Flynn Southam is ready to battle the big names at next month’s Australian Swimming Championships after breaking Olympian Kyle Chalmers’ Australian Age record in the 100m freestyle.
The young gun from Bond University clocked a 48.60 second dash at the Australian Age Swimming Championships in Adelaide last Thursday, shaving nine milliseconds off the 16 years 100m freestyle record set by Chalmers in 2015.
Chalmers recently took home silver in the 100m freestyle at the Tokyo Olympics and is now among the world’s fastest freestyle swimmers in history.
Southam also threatened Ian Thorpe’s 1999 Australian Age record in the 200m freestyle with a fierce time of 1:46.77, just milliseconds behind the five-time Olympic gold medallist’s 1:46.00 best as a 16-year-old.
The rising star is excited to have started his Australian swimming career on similar footing as Chalmers and Thorpe but is determined to make a unique name for himself in the sport.
“It’s awesome that I’m on the same kind of trajectory as them timewise but we’ve got our different stories and I respect theirs a lot,” he said.
“Thorpie has been my idol pretty much since I was a little kid. I would have my face glued to YouTube watching replays of him race (at the Olympics) in 2000 and 2004, so it’s pretty cool to be mentioned in the same breath as him.
“That being said I’m still sticking to my own narrative and not trying to be like anyone else.”
Southam’s National Age warm-up comes ahead of the Australian Swimming Championships where he hopes to qualify for this year’s FINA World Swimming Championships and Commonwealth Games.
He sees these international competitions as stepping stones to fulfilling the ultimate green-and-gold dream of competing at the Olympic Games in 2024.
“Age was just like a trial run for me before Open Nationals which is the trial event,” he said.
“I definitely want to make the Worlds and Commonwealth Games teams next month, which I think is achievable and a really good goal for me.

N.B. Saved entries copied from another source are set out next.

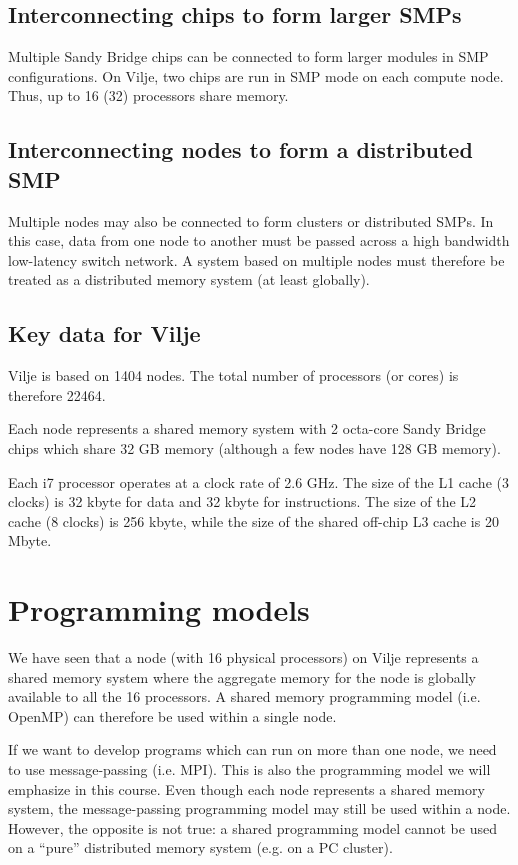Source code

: \subsection{Interconnecting chips to form larger SMPs}

Multiple Sandy Bridge chips can be connected to form larger modules in SMP
configurations. On Vilje, two chips are run in SMP mode on each compute node.
Thus, up to 16 (32) processors share memory.

\subsection{Interconnecting nodes to form a distributed SMP}

Multiple nodes may also be connected to form clusters or distributed SMPs. In
this case, data from one node to another must be passed across a high bandwidth
low-latency switch network. A system based on multiple nodes must therefore be
treated as a distributed memory system (at least globally).

\subsection{Key data for Vilje}

Vilje is based on 1404 nodes. The total number of processors (or cores) is
therefore 22464.

Each node represents a shared memory system with 2 octa-core Sandy Bridge chips
which share 32 GB memory (although a few nodes have 128 GB memory).

Each i7 processor operates at a clock rate of 2.6 GHz. The size of the L1 cache
(3 clocks) is 32 kbyte for data and 32 kbyte for instructions. The size of the
L2 cache (8 clocks) is 256 kbyte, while the size of the shared off-chip L3 cache
is 20 Mbyte.

\section{Programming models}

We have seen that a node (with 16 physical processors) on Vilje represents a
shared memory system where the aggregate memory for the node is globally
available to all the 16 processors. A shared memory programming model (i.e.
OpenMP) can therefore be used within a single node.

If we want to develop programs which can run on more than one node, we need to
use message-passing (i.e. MPI). This is also the programming model we will
emphasize in this course. Even though each node represents a shared memory
system, the message-passing programming model may still be used within a node.
However, the opposite is not true: a shared programming model cannot be used on
a ``pure'' distributed memory system (e.g. on a PC cluster).

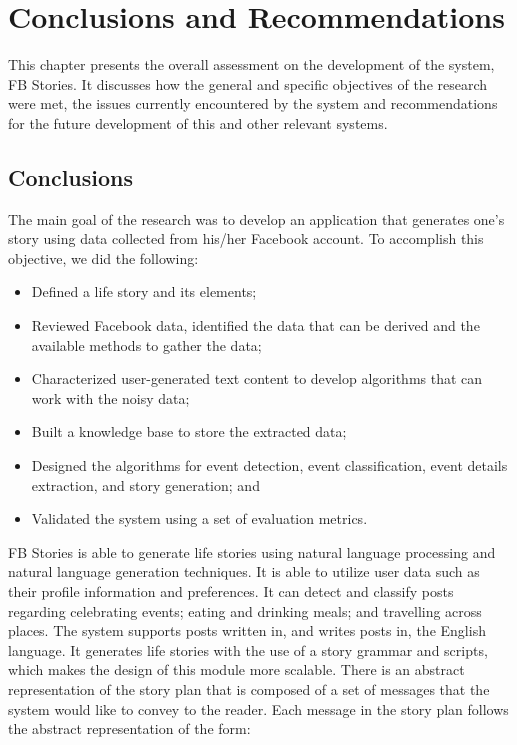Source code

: \chapter{Conclusions and Recommendations}
\label{sec:conclusionsandrecommendations} 
This chapter presents the overall assessment on the development of the system, FB Stories. It discusses how the general and specific objectives of the research were met, the issues currently encountered by the system and recommendations for the future development of this and other relevant systems.

\section{Conclusions}
The main goal of the research was to develop an application that generates one's story using data collected from his/her Facebook account. To accomplish this objective, we did the following: 
\begin{itemize}
	\item Defined a life story and its elements;
	\item Reviewed Facebook data, identified the data that can be derived and the available methods to gather the data;
	\item Characterized user-generated text content to develop algorithms that can work with the noisy data;
	\item Built a knowledge base to store the extracted data;
	\item Designed the algorithms for event detection, event classification, event details extraction, and story generation; and 
	\item Validated the system using a set of evaluation metrics.
\end{itemize}

FB Stories is able to generate life stories using natural language processing and natural language generation techniques. It is able to utilize user data such as their profile information and preferences.  It can detect and classify posts regarding celebrating events; eating and drinking meals; and travelling across places. The system supports posts written in, and writes posts in, the English language. It generates life stories with the use of a story grammar and scripts, which makes the design of this module more scalable. There is an abstract representation of the story plan that is composed of a set of messages that the system would like to convey to the reader. Each message in the story plan follows the abstract representation of the form:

“I just want to experience as much as I can because these next two years is all just a big lead up to Paris in 2024, and that’s the end goal at the moment. That’s what we are really focusing on and training for every day.
“I want to get on that senior team and experience what it’s like to be an Australian Dolphin, and represent my club and everyone that has helped me along the way.”
The Olympic hopeful was one of 12 Bond University swimmers who competed at the Australian Age Championships and contributed to the club’s tally of 17 medals, 25 final swims and top eight placing among the best performing age-group clubs in Australia.
Bond University’s Australian Age swimming team: Caitlin Allred (16), Cyra Bender (16), Mikayla Bird (14), Gideon Burnes (16), Kody Byrne (15), Jesse Coleman (17), Jamie Doran (16), Holly Hembling (14), Joshua Hibberd (15), Milla Jansen (15), Aveline Rounsley (15), Flynn Southam (16).